Benevento knows what the fans want (heady jams) and how to deliver. His keys also have an instantly identifiable sound, a rare feat to accomplish these days.

Marco Benevento
City: New York
Venue: The Highline Ballroom
Date: 2012-12-28

There's something special about New York City at the end of December, when anticipation builds to close out one year and usher in another. While the ball drop in Times Square is the longest storied tradition, the Big Apple has also become a New Year’s mecca for music fans. Much of this action is due to Phish, the jamrock kings from Vermont who are closing out 2012 with their third consecutive New Year's eve run at Madison Square Garden (following previous runs in 1995, '97, '98 and 2002).

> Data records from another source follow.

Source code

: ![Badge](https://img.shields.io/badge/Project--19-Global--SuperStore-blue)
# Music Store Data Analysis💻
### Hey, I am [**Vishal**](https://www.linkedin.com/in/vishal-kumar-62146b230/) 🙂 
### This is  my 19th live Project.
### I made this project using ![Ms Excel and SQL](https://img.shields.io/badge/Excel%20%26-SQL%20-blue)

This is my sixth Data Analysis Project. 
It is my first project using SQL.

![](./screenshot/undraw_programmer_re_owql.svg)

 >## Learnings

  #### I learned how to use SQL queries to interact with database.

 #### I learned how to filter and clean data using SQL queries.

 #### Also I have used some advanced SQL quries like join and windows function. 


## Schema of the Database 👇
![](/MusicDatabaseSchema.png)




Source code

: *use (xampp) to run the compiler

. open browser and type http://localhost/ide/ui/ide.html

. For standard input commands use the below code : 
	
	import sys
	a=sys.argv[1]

But the Phish aftershow party has become something of a cottage industry in itself, since the fan base includes a certain segment of party animals who seek to keep the festivities going late into the night. Enter keyboardist Marco Benevento, who has become one of the most reliable scenesters in the jamrock community. The Benevento-Russo Duo played a number of gigs with Phish bassist Mike Gordon, including a memorable December 31, 2004, late night show in New York following Phish's breakup that year. Benevento and Russo were later tabbed to join Gordon and Phish guitarist Trey Anastasio for a summer tour in 2006, where they won the hearts of many more fans.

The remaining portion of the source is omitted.